Mr Weir said that one was to his father on the day of the theft.
It said: “Right, I know I can trust you to keep your mooth [sic] shut, right? Never mention this. I’ve got five low loaders sitting here the now. I am f****** emptying his f****** place.”
Mr MacGregor valued the stolen property at £110,000.
All of it was recovered, except for one vehicle valued at £15,000.
At Ferguson’s sentencing, his defence counsel Pauline Baillie told the court that her client had said he was waiting for an inheritance, which would provide the funds to compensate Mr MacGregor for his loss.
This had not been confirmed prior to the case calling, she said.

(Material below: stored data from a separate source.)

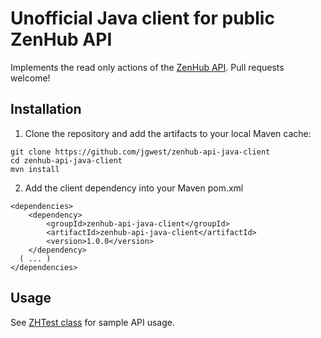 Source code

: # Unofficial Java client for public ZenHub API

Implements the read only actions of the [ZenHub API](https://github.com/ZenHubIO/API). Pull requests welcome!


## Installation


1) Clone the repository and add the artifacts to your local Maven cache:
```
git clone https://github.com/jgwest/zenhub-api-java-client
cd zenhub-api-java-client
mvn install
```

2) Add the client dependency into your Maven pom.xml
```
<dependencies>
	<dependency>
		<groupId>zenhub-api-java-client</groupId>
		<artifactId>zenhub-api-java-client</artifactId>
		<version>1.0.0</version>
	</dependency>
  ( ... )
</dependencies>
```


## Usage

See [ZHTest class](https://github.com/jgwest/zenhub-api-java-client/blob/master/tests/com/zhapi/tests/ZHTest.java) for sample API usage.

‘He took matters into his own hands’
Ms Baillie added: “There was a business relationship between him and his father-in-law and the businesses were combined.
“Then he got a message from his former father-in-law to say he was no longer involved.”
“There was significant value in what his input was to the company but as there was no formal agreement, there was no formal way he could be compensated and he took matters into his own hands.”
Sheriff Cruickshank told Ferguson, of Broad Street, Glasgow: “There is some kind of explanation for this about a business venture but I have to say I am none the wiser about what it was.
“I have asked previously for information about compensation and yet again there is none before me.
“You did steal £110,000 of machinery and there is only one disposal for that which is a custodial sentence.”
Ferguson was sent to prison for 21 months.